DATASET EXCERPTS
# # # # #
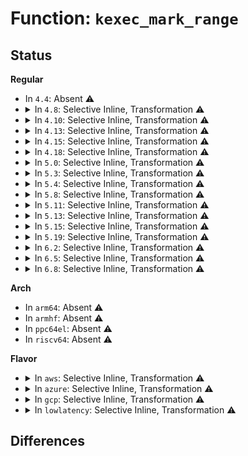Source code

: # Function: <code>kexec_mark_range</code>

## Status
<b>Regular</b>
<ul>
<li>
In <code>4.4</code>: Absent ⚠️
</li>
<li>
<details>
<summary>In <code>4.8</code>: Selective Inline, Transformation ⚠️</summary>

**Collision:** Unique Static

**Inline:** Selective

**Transformation:** True

**Instances:**

```
In arch/x86/kernel/machine_kexec_64.c (ffffffff8105b8c6)
Location: arch/x86/kernel/machine_kexec_64.c:543
Inline: True
Inline callers:
  - arch/x86/kernel/machine_kexec_64.c:kexec_mark_crashkres
  - arch/x86/kernel/machine_kexec_64.c:kexec_mark_crashkres
  - arch/x86/kernel/machine_kexec_64.c:kexec_mark_crashkres
Direct callers:
  - arch/x86/kernel/machine_kexec_64.c:kexec_mark_crashkres
  - arch/x86/kernel/machine_kexec_64.c:kexec_mark_crashkres
  - arch/x86/kernel/machine_kexec_64.c:kexec_mark_crashkres
```
**Symbols:**

```
ffffffff8105b870-ffffffff8105b8af: kexec_mark_range.part.0 (STB_LOCAL)
```
</details>
</li>
<li>
<details>
<summary>In <code>4.10</code>: Selective Inline, Transformation ⚠️</summary>

**Collision:** Unique Static

**Inline:** Selective

**Transformation:** True

**Instances:**

```
In arch/x86/kernel/machine_kexec_64.c (ffffffff8105e856)
Location: arch/x86/kernel/machine_kexec_64.c:544
Inline: True
Inline callers:
  - arch/x86/kernel/machine_kexec_64.c:kexec_mark_crashkres
  - arch/x86/kernel/machine_kexec_64.c:kexec_mark_crashkres
  - arch/x86/kernel/machine_kexec_64.c:kexec_mark_crashkres
Direct callers:
  - arch/x86/kernel/machine_kexec_64.c:kexec_mark_crashkres
  - arch/x86/kernel/machine_kexec_64.c:kexec_mark_crashkres
  - arch/x86/kernel/machine_kexec_64.c:kexec_mark_crashkres
```
**Symbols:**

```
ffffffff8105e800-ffffffff8105e839: kexec_mark_range.part.0 (STB_LOCAL)
```
</details>
</li>
<li>
<details>
<summary>In <code>4.13</code>: Selective Inline, Transformation ⚠️</summary>

**Collision:** Unique Static

**Inline:** Selective

**Transformation:** True

**Instances:**

```
In arch/x86/kernel/machine_kexec_64.c (ffffffff8105dee6)
Location: arch/x86/kernel/machine_kexec_64.c:562
Inline: True
Inline callers:
  - arch/x86/kernel/machine_kexec_64.c:kexec_mark_crashkres
  - arch/x86/kernel/machine_kexec_64.c:kexec_mark_crashkres
  - arch/x86/kernel/machine_kexec_64.c:kexec_mark_crashkres
Direct callers:
  - arch/x86/kernel/machine_kexec_64.c:kexec_mark_crashkres
  - arch/x86/kernel/machine_kexec_64.c:kexec_mark_crashkres
  - arch/x86/kernel/machine_kexec_64.c:kexec_mark_crashkres
```
**Symbols:**

```
ffffffff8105de90-ffffffff8105dec9: kexec_mark_range.part.4 (STB_LOCAL)
```
</details>
</li>
<li>
<details>
<summary>In <code>4.15</code>: Selective Inline, Transformation ⚠️</summary>

**Collision:** Unique Static

**Inline:** Selective

**Transformation:** True

**Instances:**

```
In arch/x86/kernel/machine_kexec_64.c (ffffffff81061ba6)
Location: arch/x86/kernel/machine_kexec_64.c:565
Inline: True
Inline callers:
  - arch/x86/kernel/machine_kexec_64.c:kexec_mark_crashkres
  - arch/x86/kernel/machine_kexec_64.c:kexec_mark_crashkres
  - arch/x86/kernel/machine_kexec_64.c:kexec_mark_crashkres
Direct callers:
  - arch/x86/kernel/machine_kexec_64.c:kexec_mark_crashkres
  - arch/x86/kernel/machine_kexec_64.c:kexec_mark_crashkres
  - arch/x86/kernel/machine_kexec_64.c:kexec_mark_crashkres
```
**Symbols:**

```
ffffffff81061b50-ffffffff81061b89: kexec_mark_range.part.6 (STB_LOCAL)
```
</details>
</li>
<li>
<details>
<summary>In <code>4.18</code>: Selective Inline, Transformation ⚠️</summary>

**Collision:** Unique Static

**Inline:** Selective

**Transformation:** True

**Instances:**

```
In arch/x86/kernel/machine_kexec_64.c (ffffffff81064c1d)
Location: arch/x86/kernel/machine_kexec_64.c:515
Inline: True
Inline callers:
  - arch/x86/kernel/machine_kexec_64.c:kexec_mark_crashkres
  - arch/x86/kernel/machine_kexec_64.c:kexec_mark_crashkres
  - arch/x86/kernel/machine_kexec_64.c:kexec_mark_crashkres
Direct callers:
  - arch/x86/kernel/machine_kexec_64.c:kexec_mark_crashkres
  - arch/x86/kernel/machine_kexec_64.c:kexec_mark_crashkres
  - arch/x86/kernel/machine_kexec_64.c:kexec_mark_crashkres
```
**Symbols:**

```
ffffffff81064bc0-ffffffff81064bf9: kexec_mark_range.part.7 (STB_LOCAL)
```
</details>
</li>
<li>
<details>
<summary>In <code>5.0</code>: Selective Inline, Transformation ⚠️</summary>

**Collision:** Unique Static

**Inline:** Selective

**Transformation:** True

**Instances:**

```
In arch/x86/kernel/machine_kexec_64.c (ffffffff8106a8cd)
Location: arch/x86/kernel/machine_kexec_64.c:515
Inline: True
Inline callers:
  - arch/x86/kernel/machine_kexec_64.c:kexec_mark_crashkres
  - arch/x86/kernel/machine_kexec_64.c:kexec_mark_crashkres
  - arch/x86/kernel/machine_kexec_64.c:kexec_mark_crashkres
Direct callers:
  - arch/x86/kernel/machine_kexec_64.c:kexec_mark_crashkres
  - arch/x86/kernel/machine_kexec_64.c:kexec_mark_crashkres
  - arch/x86/kernel/machine_kexec_64.c:kexec_mark_crashkres
```
**Symbols:**

```
ffffffff8106a870-ffffffff8106a8a9: kexec_mark_range.part.7 (STB_LOCAL)
```
</details>
</li>
<li>
<details>
<summary>In <code>5.3</code>: Selective Inline, Transformation ⚠️</summary>

**Collision:** Unique Static

**Inline:** Selective

**Transformation:** True

**Instances:**

```
In arch/x86/kernel/machine_kexec_64.c (ffffffff8106e5ed)
Location: arch/x86/kernel/machine_kexec_64.c:613
Inline: True
Inline callers:
  - arch/x86/kernel/machine_kexec_64.c:kexec_mark_crashkres
  - arch/x86/kernel/machine_kexec_64.c:kexec_mark_crashkres
  - arch/x86/kernel/machine_kexec_64.c:kexec_mark_crashkres
Direct callers:
  - arch/x86/kernel/machine_kexec_64.c:kexec_mark_crashkres
  - arch/x86/kernel/machine_kexec_64.c:kexec_mark_crashkres
  - arch/x86/kernel/machine_kexec_64.c:kexec_mark_crashkres
```
**Symbols:**

```
ffffffff8106e590-ffffffff8106e5c9: kexec_mark_range.part.0 (STB_LOCAL)
```
</details>
</li>
<li>
<details>
<summary>In <code>5.4</code>: Selective Inline, Transformation ⚠️</summary>

**Collision:** Unique Static

**Inline:** Selective

**Transformation:** True

**Instances:**

```
In arch/x86/kernel/machine_kexec_64.c (ffffffff8106fb9d)
Location: arch/x86/kernel/machine_kexec_64.c:613
Inline: True
Inline callers:
  - arch/x86/kernel/machine_kexec_64.c:kexec_mark_crashkres
  - arch/x86/kernel/machine_kexec_64.c:kexec_mark_crashkres
  - arch/x86/kernel/machine_kexec_64.c:kexec_mark_crashkres
Direct callers:
  - arch/x86/kernel/machine_kexec_64.c:kexec_mark_crashkres
  - arch/x86/kernel/machine_kexec_64.c:kexec_mark_crashkres
  - arch/x86/kernel/machine_kexec_64.c:kexec_mark_crashkres
```
**Symbols:**

```
ffffffff8106fb40-ffffffff8106fb79: kexec_mark_range.part.0 (STB_LOCAL)
```
</details>
</li>
<li>
<details>
<summary>In <code>5.8</code>: Selective Inline, Transformation ⚠️</summary>

**Collision:** Unique Static

**Inline:** Selective

**Transformation:** True

**Instances:**

```
In arch/x86/kernel/machine_kexec_64.c (ffffffff81076b40)
Location: arch/x86/kernel/machine_kexec_64.c:546
Inline: True
Direct callers:
  - arch/x86/kernel/machine_kexec_64.c:kexec_mark_crashkres
  - arch/x86/kernel/machine_kexec_64.c:kexec_mark_crashkres
  - arch/x86/kernel/machine_kexec_64.c:kexec_mark_crashkres
```
**Symbols:**

```
ffffffff81076b40-ffffffff81076b84: kexec_mark_range.isra.0 (STB_LOCAL)
```
</details>
</li>
<li>
<details>
<summary>In <code>5.11</code>: Selective Inline, Transformation ⚠️</summary>

**Collision:** Unique Static

**Inline:** Selective

**Transformation:** True

**Instances:**

```
In arch/x86/kernel/machine_kexec_64.c (ffffffff81077170)
Location: arch/x86/kernel/machine_kexec_64.c:546
Inline: True
Direct callers:
  - arch/x86/kernel/machine_kexec_64.c:kexec_mark_crashkres
  - arch/x86/kernel/machine_kexec_64.c:kexec_mark_crashkres
  - arch/x86/kernel/machine_kexec_64.c:kexec_mark_crashkres
```
**Symbols:**

```
ffffffff81077170-ffffffff810771b4: kexec_mark_range.isra.0 (STB_LOCAL)
```
</details>
</li>
<li>
<details>
<summary>In <code>5.13</code>: Selective Inline, Transformation ⚠️</summary>

**Collision:** Unique Static

**Inline:** Selective

**Transformation:** True

**Instances:**

```
In arch/x86/kernel/machine_kexec_64.c (ffffffff81077c20)
Location: arch/x86/kernel/machine_kexec_64.c:546
Inline: True
Direct callers:
  - arch/x86/kernel/machine_kexec_64.c:kexec_mark_crashkres
  - arch/x86/kernel/machine_kexec_64.c:kexec_mark_crashkres
  - arch/x86/kernel/machine_kexec_64.c:kexec_mark_crashkres
```
**Symbols:**

```
ffffffff81077c20-ffffffff81077c64: kexec_mark_range.isra.0 (STB_LOCAL)
```
</details>
</li>
<li>
<details>
<summary>In <code>5.15</code>: Selective Inline, Transformation ⚠️</summary>

**Collision:** Unique Static

**Inline:** Selective

**Transformation:** True

**Instances:**

```
In arch/x86/kernel/machine_kexec_64.c (ffffffff81085420)
Location: arch/x86/kernel/machine_kexec_64.c:517
Inline: True
Direct callers:
  - arch/x86/kernel/machine_kexec_64.c:kexec_mark_crashkres
  - arch/x86/kernel/machine_kexec_64.c:kexec_mark_crashkres
  - arch/x86/kernel/machine_kexec_64.c:kexec_mark_crashkres
```
**Symbols:**

```
ffffffff81085420-ffffffff81085464: kexec_mark_range.isra.0 (STB_LOCAL)
```
</details>
</li>
<li>
<details>
<summary>In <code>5.19</code>: Selective Inline, Transformation ⚠️</summary>

**Collision:** Unique Static

**Inline:** Selective

**Transformation:** True

**Instances:**

```
In arch/x86/kernel/machine_kexec_64.c (ffffffff810957e0)
Location: arch/x86/kernel/machine_kexec_64.c:526
Inline: True
Direct callers:
  - arch/x86/kernel/machine_kexec_64.c:kexec_mark_crashkres
  - arch/x86/kernel/machine_kexec_64.c:kexec_mark_crashkres
  - arch/x86/kernel/machine_kexec_64.c:kexec_mark_crashkres
```
**Symbols:**

```
ffffffff810957e0-ffffffff81095848: kexec_mark_range.isra.0 (STB_LOCAL)
```
</details>
</li>
<li>
<details>
<summary>In <code>6.2</code>: Selective Inline, Transformation ⚠️</summary>

**Collision:** Unique Static

**Inline:** Selective

**Transformation:** True

**Instances:**

```
In arch/x86/kernel/machine_kexec_64.c (ffffffff810ab400)
Location: arch/x86/kernel/machine_kexec_64.c:526
Inline: True
Direct callers:
  - arch/x86/kernel/machine_kexec_64.c:kexec_mark_crashkres
  - arch/x86/kernel/machine_kexec_64.c:kexec_mark_crashkres
  - arch/x86/kernel/machine_kexec_64.c:kexec_mark_crashkres
```
**Symbols:**

```
ffffffff810ab400-ffffffff810ab468: kexec_mark_range.isra.0 (STB_LOCAL)
```
</details>
</li>
<li>
<details>
<summary>In <code>6.5</code>: Selective Inline, Transformation ⚠️</summary>

**Collision:** Unique Static

**Inline:** Selective

**Transformation:** True

**Instances:**

```
In arch/x86/kernel/machine_kexec_64.c (ffffffff810aefc0)
Location: arch/x86/kernel/machine_kexec_64.c:515
Inline: True
Direct callers:
  - arch/x86/kernel/machine_kexec_64.c:kexec_mark_crashkres
  - arch/x86/kernel/machine_kexec_64.c:kexec_mark_crashkres
  - arch/x86/kernel/machine_kexec_64.c:kexec_mark_crashkres
```
**Symbols:**

```
ffffffff810aefc0-ffffffff810af028: kexec_mark_range.isra.0 (STB_LOCAL)
```
</details>
</li>
<li>
<details>
<summary>In <code>6.8</code>: Selective Inline, Transformation ⚠️</summary>

**Collision:** Unique Static

**Inline:** Selective

**Transformation:** True

**Instances:**

```
In arch/x86/kernel/machine_kexec_64.c (ffffffff810b5b50)
Location: arch/x86/kernel/machine_kexec_64.c:512
Inline: True
Direct callers:
  - arch/x86/kernel/machine_kexec_64.c:kexec_mark_crashkres
  - arch/x86/kernel/machine_kexec_64.c:kexec_mark_crashkres
  - arch/x86/kernel/machine_kexec_64.c:kexec_mark_crashkres
```
**Symbols:**

```
ffffffff810b5b50-ffffffff810b5bb8: kexec_mark_range.isra.0 (STB_LOCAL)
```
</details>
</li>
</ul>
<b>Arch</b>
<ul>
<li>
In <code>arm64</code>: Absent ⚠️
</li>
<li>
In <code>armhf</code>: Absent ⚠️
</li>
<li>
In <code>ppc64el</code>: Absent ⚠️
</li>
<li>
In <code>riscv64</code>: Absent ⚠️
</li>
</ul>
<b>Flavor</b>
<ul>
<li>
<details>
<summary>In <code>aws</code>: Selective Inline, Transformation ⚠️</summary>

**Collision:** Unique Static

**Inline:** Selective

**Transformation:** True

**Instances:**

```
In arch/x86/kernel/machine_kexec_64.c (ffffffff8106eb3d)
Location: arch/x86/kernel/machine_kexec_64.c:613
Inline: True
Inline callers:
  - arch/x86/kernel/machine_kexec_64.c:kexec_mark_crashkres
  - arch/x86/kernel/machine_kexec_64.c:kexec_mark_crashkres
  - arch/x86/kernel/machine_kexec_64.c:kexec_mark_crashkres
Direct callers:
  - arch/x86/kernel/machine_kexec_64.c:kexec_mark_crashkres
  - arch/x86/kernel/machine_kexec_64.c:kexec_mark_crashkres
  - arch/x86/kernel/machine_kexec_64.c:kexec_mark_crashkres
```
**Symbols:**

```
ffffffff8106eae0-ffffffff8106eb19: kexec_mark_range.part.0 (STB_LOCAL)
```
</details>
</li>
<li>
<details>
<summary>In <code>azure</code>: Selective Inline, Transformation ⚠️</summary>

**Collision:** Unique Static

**Inline:** Selective

**Transformation:** True

**Instances:**

```
In arch/x86/kernel/machine_kexec_64.c (ffffffff8105ebdd)
Location: arch/x86/kernel/machine_kexec_64.c:613
Inline: True
Inline callers:
  - arch/x86/kernel/machine_kexec_64.c:kexec_mark_crashkres
  - arch/x86/kernel/machine_kexec_64.c:kexec_mark_crashkres
  - arch/x86/kernel/machine_kexec_64.c:kexec_mark_crashkres
Direct callers:
  - arch/x86/kernel/machine_kexec_64.c:kexec_mark_crashkres
  - arch/x86/kernel/machine_kexec_64.c:kexec_mark_crashkres
  - arch/x86/kernel/machine_kexec_64.c:kexec_mark_crashkres
```
**Symbols:**

```
ffffffff8105eb80-ffffffff8105ebb9: kexec_mark_range.part.0 (STB_LOCAL)
```
</details>
</li>
<li>
<details>
<summary>In <code>gcp</code>: Selective Inline, Transformation ⚠️</summary>

**Collision:** Unique Static

**Inline:** Selective

**Transformation:** True

**Instances:**

```
In arch/x86/kernel/machine_kexec_64.c (ffffffff8106efed)
Location: arch/x86/kernel/machine_kexec_64.c:613
Inline: True
Inline callers:
  - arch/x86/kernel/machine_kexec_64.c:kexec_mark_crashkres
  - arch/x86/kernel/machine_kexec_64.c:kexec_mark_crashkres
  - arch/x86/kernel/machine_kexec_64.c:kexec_mark_crashkres
Direct callers:
  - arch/x86/kernel/machine_kexec_64.c:kexec_mark_crashkres
  - arch/x86/kernel/machine_kexec_64.c:kexec_mark_crashkres
  - arch/x86/kernel/machine_kexec_64.c:kexec_mark_crashkres
```
**Symbols:**

```
ffffffff8106ef90-ffffffff8106efc9: kexec_mark_range.part.0 (STB_LOCAL)
```
</details>
</li>
<li>
<details>
<summary>In <code>lowlatency</code>: Selective Inline, Transformation ⚠️</summary>

**Collision:** Unique Static

**Inline:** Selective

**Transformation:** True

**Instances:**

```
In arch/x86/kernel/machine_kexec_64.c (ffffffff8107126d)
Location: arch/x86/kernel/machine_kexec_64.c:613
Inline: True
Inline callers:
  - arch/x86/kernel/machine_kexec_64.c:kexec_mark_crashkres
  - arch/x86/kernel/machine_kexec_64.c:kexec_mark_crashkres
  - arch/x86/kernel/machine_kexec_64.c:kexec_mark_crashkres
Direct callers:
  - arch/x86/kernel/machine_kexec_64.c:kexec_mark_crashkres
  - arch/x86/kernel/machine_kexec_64.c:kexec_mark_crashkres
  - arch/x86/kernel/machine_kexec_64.c:kexec_mark_crashkres
```
**Symbols:**

```
ffffffff81071210-ffffffff81071249: kexec_mark_range.part.0 (STB_LOCAL)
```
</details>
</li>
</ul>

## Differences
# # # # #
EXERCISE DESCRIPTION
When a line in the material above includes "part", report that line by copying it.

ANSWER AREA
ffffffff8105b870-ffffffff8105b8af: kexec_mark_range.part.0 (STB_LOCAL)
ffffffff8105e800-ffffffff8105e839: kexec_mark_range.part.0 (STB_LOCAL)
ffffffff8105de90-ffffffff8105dec9: kexec_mark_range.part.4 (STB_LOCAL)
ffffffff81061b50-ffffffff81061b89: kexec_mark_range.part.6 (STB_LOCAL)
ffffffff81064bc0-ffffffff81064bf9: kexec_mark_range.part.7 (STB_LOCAL)
ffffffff8106a870-ffffffff8106a8a9: kexec_mark_range.part.7 (STB_LOCAL)
ffffffff8106e590-ffffffff8106e5c9: kexec_mark_range.part.0 (STB_LOCAL)
ffffffff8106fb40-ffffffff8106fb79: kexec_mark_range.part.0 (STB_LOCAL)
ffffffff8106eae0-ffffffff8106eb19: kexec_mark_range.part.0 (STB_LOCAL)
ffffffff8105eb80-ffffffff8105ebb9: kexec_mark_range.part.0 (STB_LOCAL)
ffffffff8106ef90-ffffffff8106efc9: kexec_mark_range.part.0 (STB_LOCAL)
ffffffff81071210-ffffffff81071249: kexec_mark_range.part.0 (STB_LOCAL)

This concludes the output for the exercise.